THE PROBLEM ->
Repeat every entry below exactly.

DATA TO PROCESS ->

+-------+

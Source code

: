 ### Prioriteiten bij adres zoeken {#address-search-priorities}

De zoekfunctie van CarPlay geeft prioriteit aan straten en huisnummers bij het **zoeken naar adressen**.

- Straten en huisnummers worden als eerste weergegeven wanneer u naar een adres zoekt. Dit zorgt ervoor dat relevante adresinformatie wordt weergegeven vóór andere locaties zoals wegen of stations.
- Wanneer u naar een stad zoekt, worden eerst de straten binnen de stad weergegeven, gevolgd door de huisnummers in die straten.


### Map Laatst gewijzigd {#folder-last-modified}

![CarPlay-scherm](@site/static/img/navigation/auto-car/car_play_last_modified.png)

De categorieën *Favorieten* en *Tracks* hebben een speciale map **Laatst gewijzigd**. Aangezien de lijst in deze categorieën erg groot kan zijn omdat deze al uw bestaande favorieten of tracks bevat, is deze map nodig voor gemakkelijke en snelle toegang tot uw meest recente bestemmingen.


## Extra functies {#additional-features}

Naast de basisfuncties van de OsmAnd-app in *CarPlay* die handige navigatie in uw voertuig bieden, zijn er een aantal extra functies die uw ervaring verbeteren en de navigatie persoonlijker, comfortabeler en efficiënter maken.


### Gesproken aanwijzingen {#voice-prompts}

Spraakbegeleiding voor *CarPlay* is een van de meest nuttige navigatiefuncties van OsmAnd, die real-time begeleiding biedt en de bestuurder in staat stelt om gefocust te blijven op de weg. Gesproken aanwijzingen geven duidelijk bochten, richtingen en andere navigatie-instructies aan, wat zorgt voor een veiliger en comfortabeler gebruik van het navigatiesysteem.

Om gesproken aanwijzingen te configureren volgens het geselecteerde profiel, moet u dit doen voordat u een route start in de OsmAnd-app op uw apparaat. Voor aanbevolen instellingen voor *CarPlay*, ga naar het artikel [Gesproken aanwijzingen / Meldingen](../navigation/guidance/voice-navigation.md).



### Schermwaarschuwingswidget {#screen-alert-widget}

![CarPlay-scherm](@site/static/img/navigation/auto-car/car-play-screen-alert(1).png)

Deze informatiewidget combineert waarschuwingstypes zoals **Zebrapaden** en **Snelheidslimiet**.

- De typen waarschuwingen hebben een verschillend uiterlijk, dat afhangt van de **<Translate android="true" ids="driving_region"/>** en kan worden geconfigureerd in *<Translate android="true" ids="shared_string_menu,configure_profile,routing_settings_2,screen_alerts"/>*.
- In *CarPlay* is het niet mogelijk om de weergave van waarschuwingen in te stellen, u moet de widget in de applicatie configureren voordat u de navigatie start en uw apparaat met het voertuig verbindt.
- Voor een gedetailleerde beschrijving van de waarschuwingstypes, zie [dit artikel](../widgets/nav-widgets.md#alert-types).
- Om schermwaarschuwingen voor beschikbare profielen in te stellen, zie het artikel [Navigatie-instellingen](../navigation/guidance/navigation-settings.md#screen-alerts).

+-------+

OUTPUT BELOW ->
Source code

: ### Prioriteiten bij adres zoeken {#address-search-priorities}

De zoekfunctie van CarPlay geeft prioriteit aan straten en huisnummers bij het **zoeken naar adressen**.

- Straten en huisnummers worden als eerste weergegeven wanneer u naar een adres zoekt. Dit zorgt ervoor dat relevante adresinformatie wordt weergegeven vóór andere locaties zoals wegen of stations.
- Wanneer u naar een stad zoekt, worden eerst de straten binnen de stad weergegeven, gevolgd door de huisnummers in die straten.


### Map Laatst gewijzigd {#folder-last-modified}

![CarPlay-scherm](@site/static/img/navigation/auto-car/car_play_last_modified.png)

De categorieën *Favorieten* en *Tracks* hebben een speciale map **Laatst gewijzigd**. Aangezien de lijst in deze categorieën erg groot kan zijn omdat deze al uw bestaande favorieten of tracks bevat, is deze map nodig voor gemakkelijke en snelle toegang tot uw meest recente bestemmingen.


## Extra functies {#additional-features}

Naast de basisfuncties van de OsmAnd-app in *CarPlay* die handige navigatie in uw voertuig bieden, zijn er een aantal extra functies die uw ervaring verbeteren en de navigatie persoonlijker, comfortabeler en efficiënter maken.


### Gesproken aanwijzingen {#voice-prompts}

Spraakbegeleiding voor *CarPlay* is een van de meest nuttige navigatiefuncties van OsmAnd, die real-time begeleiding biedt en de bestuurder in staat stelt om gefocust te blijven op de weg. Gesproken aanwijzingen geven duidelijk bochten, richtingen en andere navigatie-instructies aan, wat zorgt voor een veiliger en comfortabeler gebruik van het navigatiesysteem.

Om gesproken aanwijzingen te configureren volgens het geselecteerde profiel, moet u dit doen voordat u een route start in de OsmAnd-app op uw apparaat. Voor aanbevolen instellingen voor *CarPlay*, ga naar het artikel [Gesproken aanwijzingen / Meldingen](../navigation/guidance/voice-navigation.md).



### Schermwaarschuwingswidget {#screen-alert-widget}

![CarPlay-scherm](@site/static/img/navigation/auto-car/car-play-screen-alert(1).png)

Deze informatiewidget combineert waarschuwingstypes zoals **Zebrapaden** en **Snelheidslimiet**.

- De typen waarschuwingen hebben een verschillend uiterlijk, dat afhangt van de **<Translate android="true" ids="driving_region"/>** en kan worden geconfigureerd in *<Translate android="true" ids="shared_string_menu,configure_profile,routing_settings_2,screen_alerts"/>*.
- In *CarPlay* is het niet mogelijk om de weergave van waarschuwingen in te stellen, u moet de widget in de applicatie configureren voordat u de navigatie start en uw apparaat met het voertuig verbindt.
- Voor een gedetailleerde beschrijving van de waarschuwingstypes, zie [dit artikel](../widgets/nav-widgets.md#alert-types).
- Om schermwaarschuwingen voor beschikbare profielen in te stellen, zie het artikel [Navigatie-instellingen](../navigation/guidance/navigation-settings.md#screen-alerts).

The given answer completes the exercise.